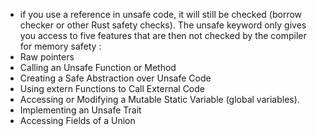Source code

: - if you use a reference in unsafe code, it will still be checked (borrow checker or other Rust safety checks). The unsafe keyword only gives you access to five features that are then not checked by the compiler for memory safety :
- Raw pointers
- Calling an Unsafe Function or Method
- Creating a Safe Abstraction over Unsafe Code
- Using extern Functions to Call External Code
- Accessing or Modifying a Mutable Static Variable (global variables).
- Implementing an Unsafe Trait
- Accessing Fields of a Union
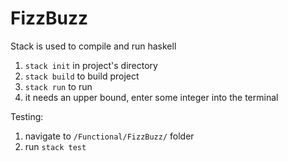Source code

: # FizzBuzz


Stack is used to compile and run haskell
1. `stack init` in project's directory
2. `stack build` to build project
3. `stack run` to run
4. it needs an upper bound, enter some integer into the terminal


Testing:
1. navigate to `/Functional/FizzBuzz/` folder
2. run `stack test`

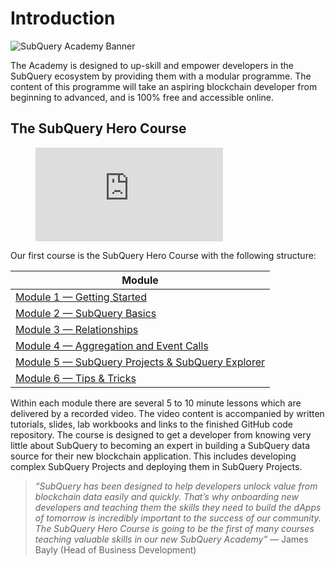 # Introduction

![SubQuery Academy Banner](/assets/img/academy.png)

The Academy is designed to up-skill and empower developers in the SubQuery ecosystem by providing them with a modular programme. The content of this programme will take an aspiring blockchain developer from beginning to advanced, and is 100% free and accessible online.

## The SubQuery Hero Course

<figure class="video_container">
  <iframe src="https://www.youtube.com/embed/LgkXd4f3WKg" frameborder="0" allowfullscreen="true"></iframe>
</figure>

Our first course is the SubQuery Hero Course with the following structure:

| Module                                                                         | 
| ------------------------------------------------------------------------------ | 
| [Module 1 — Getting Started](../herocourse/module1.md)                      | 
| [Module 2 — SubQuery Basics](../herocourse/module2.md)                      | 
| [Module 3 — Relationships](../herocourse/module3.md)                        | 
| [Module 4 — Aggregation and Event Calls](../herocourse/module4.md)          | 
| [Module 5 — SubQuery Projects & SubQuery Explorer](../herocourse/module5.md)| 
| [Module 6 — Tips & Tricks](../herocourse/module6.md)                        | 

Within each module there are several 5 to 10 minute lessons which are delivered by a recorded video. The video content is accompanied by written tutorials, slides, lab workbooks and links to the finished GitHub code repository. The course is designed to get a developer from knowing very little about SubQuery to becoming an expert in building a SubQuery data source for their new blockchain application. This includes developing complex SubQuery Projects and deploying them in SubQuery Projects.

> _“SubQuery has been designed to help developers unlock value from blockchain data easily and quickly. That’s why onboarding new developers and teaching them the skills they need to build the dApps of tomorrow is incredibly important to the success of our community. The SubQuery Hero Course is going to be the first of many courses teaching valuable skills in our new SubQuery Academy”_ — James Bayly (Head of Business Development)
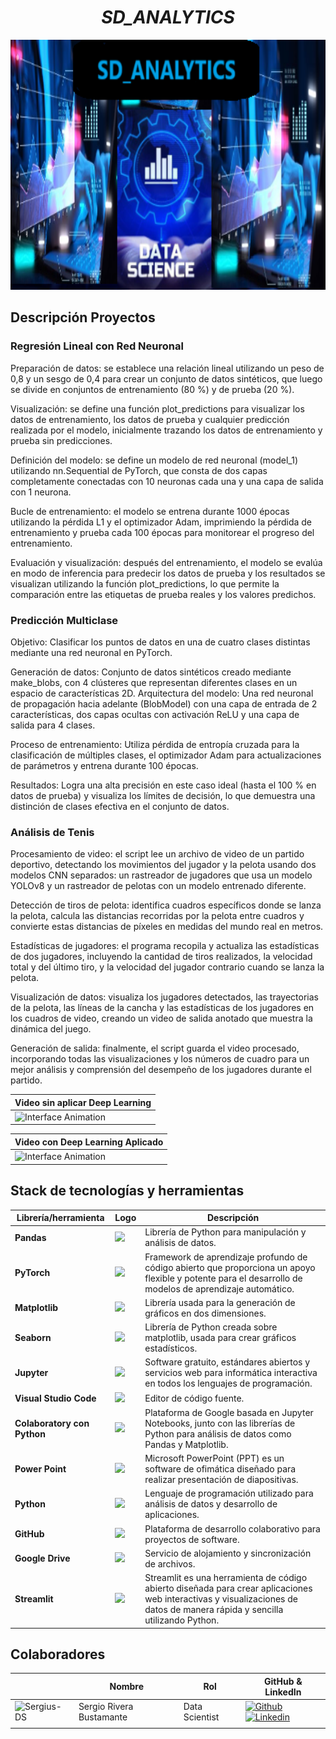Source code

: # <h1 align="center">_SD_ANALYTICS_</h1>
<p align="center">
  <img src="images/SD_analytics.png"  height="400">
<p align="center">


## Descripción Proyectos

### Regresión Lineal con Red Neuronal

Preparación de datos: se establece una relación lineal utilizando un peso de 0,8 y un sesgo de 0,4 para crear un conjunto de datos sintéticos, que luego se divide en conjuntos de entrenamiento (80 %) y de prueba (20 %).

Visualización: se define una función plot_predictions para visualizar los datos de entrenamiento, los datos de prueba y cualquier predicción realizada por el modelo, inicialmente trazando los datos de entrenamiento y prueba sin predicciones.

Definición del modelo: se define un modelo de red neuronal (model_1) utilizando nn.Sequential de PyTorch, que consta de dos capas completamente conectadas con 10 neuronas cada una y una capa de salida con 1 neurona.

Bucle de entrenamiento: el modelo se entrena durante 1000 épocas utilizando la pérdida L1 y el optimizador Adam, imprimiendo la pérdida de entrenamiento y prueba cada 100 épocas para monitorear el progreso del entrenamiento.

Evaluación y visualización: después del entrenamiento, el modelo se evalúa en modo de inferencia para predecir los datos de prueba y los resultados se visualizan utilizando la función plot_predictions, lo que permite la comparación entre las etiquetas de prueba reales y los valores predichos.

### Predicción Multiclase

Objetivo: Clasificar los puntos de datos en una de cuatro clases distintas mediante una red neuronal en PyTorch.

Generación de datos: Conjunto de datos sintéticos creado mediante make_blobs, con 4 clústeres que representan diferentes clases en un espacio de características 2D.
Arquitectura del modelo: Una red neuronal de propagación hacia adelante (BlobModel) con una capa de entrada de 2 características, dos capas ocultas con activación ReLU y una capa de salida para 4 clases.

Proceso de entrenamiento: Utiliza pérdida de entropía cruzada para la clasificación de múltiples clases, el optimizador Adam para actualizaciones de parámetros y entrena durante 100 épocas.

Resultados: Logra una alta precisión en este caso ideal (hasta el 100 % en datos de prueba) y visualiza los límites de decisión, lo que demuestra una distinción de clases efectiva en el conjunto de datos.

### Análisis de Tenis


Procesamiento de video: el script lee un archivo de video de un partido deportivo, detectando los movimientos del jugador y la pelota usando dos modelos CNN separados: un rastreador de jugadores que usa un modelo YOLOv8 y un rastreador de pelotas con un modelo entrenado diferente.

Detección de tiros de pelota: identifica cuadros específicos donde se lanza la pelota, calcula las distancias recorridas por la pelota entre cuadros y convierte estas distancias de píxeles en medidas del mundo real en metros.

Estadísticas de jugadores: el programa recopila y actualiza las estadísticas de dos jugadores, incluyendo la cantidad de tiros realizados, la velocidad total y del último tiro, y la velocidad del jugador contrario cuando se lanza la pelota.

Visualización de datos: visualiza los jugadores detectados, las trayectorias de la pelota, las líneas de la cancha y las estadísticas de los jugadores en los cuadros de video, creando un video de salida anotado que muestra la dinámica del juego.

Generación de salida: finalmente, el script guarda el video procesado, incorporando todas las visualizaciones y los números de cuadro para un mejor análisis y comprensión del desempeño de los jugadores durante el partido.

| Video sin aplicar Deep Learning                                                                     | 
| ----------------------------------------------------------------------------------------------- |
| <img src="images/tennis_animation_3.gif" alt="Interface Animation"  width="100%" /> |


| Video con Deep Learning Aplicado                                                                     | 
| ----------------------------------------------------------------------------------------------- |
| <img src="images/tennis_animation_4.gif" alt="Interface Animation"  width="100%" /> |

## Stack de tecnologías y herramientas

|  Librería/herramienta    |   Logo                                    | Descripción                                                                                                           |
|----------------------|-----------------------------------------|----------------------------------------------|
| **Pandas**   |      <img src="https://upload.wikimedia.org/wikipedia/commons/thumb/e/ed/Pandas_logo.svg/1200px-Pandas_logo.svg.png" width="100">   | Librería de Python para manipulación y análisis de datos.|
| **PyTorch** | <img src="https://upload.wikimedia.org/wikipedia/commons/1/10/PyTorch_logo_icon.svg" width="100"> | Framework de aprendizaje profundo de código abierto que proporciona un apoyo flexible y potente para el desarrollo de modelos de aprendizaje automático. |
| **Matplotlib**|<img src="https://matplotlib.org/_static/logo_light.svg" width="100">| Librería usada para la generación de gráficos en dos dimensiones.|
|**Seaborn**|<img src="https://seaborn.pydata.org/_images/logo-tall-lightbg.svg" width="100"> | Librería de Python creada sobre matplotlib, usada para crear gráficos estadísticos.|
| **Jupyter**|<img src="https://jupyter.org/assets/homepage/main-logo.svg" width="65">| Software gratuito, estándares abiertos y servicios web para informática interactiva en todos los lenguajes de programación.|
| **Visual Studio Code**|<img src="https://static-00.iconduck.com/assets.00/visual-studio-code-icon-512x506-2fdb6ar6.png" width="70">| Editor de código fuente.|
| **Colaboratory con Python**|<img src="https://colab.research.google.com/img/colab_favicon_256px.png" width="60">| Plataforma de Google basada en Jupyter Notebooks, junto con las librerías de Python para análisis de datos como Pandas y Matplotlib.|
| **Power Point**|<img src="https://upload.wikimedia.org/wikipedia/commons/thumb/1/16/Microsoft_PowerPoint_2013-2019_logo.svg/610px-Microsoft_PowerPoint_2013-2019_logo.svg.png" width="100">| Microsoft PowerPoint (PPT) es un software de ofimática diseñado para realizar presentación de diapositivas.|
| **Python**|<img src="https://seeklogo.com/images/P/python-logo-A32636CAA3-seeklogo.com.png" width="50">| Lenguaje de programación utilizado para análisis de datos y desarrollo de aplicaciones.|
| **GitHub**|<img src="https://img.shields.io/badge/GitHub-181717?style=for-the-badge&logo=github&logoColor=white" width="100">| Plataforma de desarrollo colaborativo para proyectos de software.|
| **Google Drive**|<img src="https://upload.wikimedia.org/wikipedia/commons/1/12/Google_Drive_icon_%282020%29.svg" width="100"> | Servicio de alojamiento y sincronización de archivos.|
| **Streamlit** | <img src="https://streamlit.io/images/brand/streamlit-logo-primary-colormark-darktext.png" width="100"> | Streamlit es una herramienta de código abierto diseñada para crear aplicaciones web interactivas y visualizaciones de datos de manera rápida y sencilla utilizando Python.|


## Colaboradores

|                         | Nombre   |   Rol                    | GitHub & LinkedIn                                                                                                                                                                                          |
| ----------------------------- | -------- | ---------------------- | ------------------------------------------------------------------------------------------------------------------------------------------------------------------------------------------------------- |
| <img width="60" height="60" src="https://github.com/Sergius-DS.png" alt="Sergius-DS" /> | Sergio Rivera Bustamante | Data Scientist | [![Github](https://skillicons.dev/icons?i=github)](https://github.com/Sergius-DS) [![Linkedin](https://skillicons.dev/icons?i=linkedin)](https://www.linkedin.com/in/sergio-rivera-bustamante-6642b836/)                         |
|                               |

+++++

• **Prompt**: Lines with the word "Animation": copy each one from the data above.

• **Reply to the task**:
| <img src="images/tennis_animation_3.gif" alt="Interface Animation"  width="100%" /> |
| <img src="images/tennis_animation_4.gif" alt="Interface Animation"  width="100%" /> |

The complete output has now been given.